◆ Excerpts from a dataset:
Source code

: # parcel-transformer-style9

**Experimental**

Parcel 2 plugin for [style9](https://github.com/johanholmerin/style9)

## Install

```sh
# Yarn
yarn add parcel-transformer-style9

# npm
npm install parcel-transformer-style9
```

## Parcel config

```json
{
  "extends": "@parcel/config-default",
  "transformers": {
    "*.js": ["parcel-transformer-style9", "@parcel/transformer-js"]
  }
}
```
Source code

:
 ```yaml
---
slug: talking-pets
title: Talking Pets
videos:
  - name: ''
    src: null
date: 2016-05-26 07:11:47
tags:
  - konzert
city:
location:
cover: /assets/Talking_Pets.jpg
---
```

◆ ABOUT THIS TASK: Nothing added, nothing dropped: copy the data above.

◆ RESPONSE:
Source code

: # parcel-transformer-style9

**Experimental**

Parcel 2 plugin for [style9](https://github.com/johanholmerin/style9)

## Install

```sh
# Yarn
yarn add parcel-transformer-style9

# npm
npm install parcel-transformer-style9
```

## Parcel config

```json
{
  "extends": "@parcel/config-default",
  "transformers": {
    "*.js": ["parcel-transformer-style9", "@parcel/transformer-js"]
  }
}
```
Source code

:
 ```yaml
---
slug: talking-pets
title: Talking Pets
videos:
  - name: ''
    src: null
date: 2016-05-26 07:11:47
tags:
  - konzert
city:
location:
cover: /assets/Talking_Pets.jpg
---
```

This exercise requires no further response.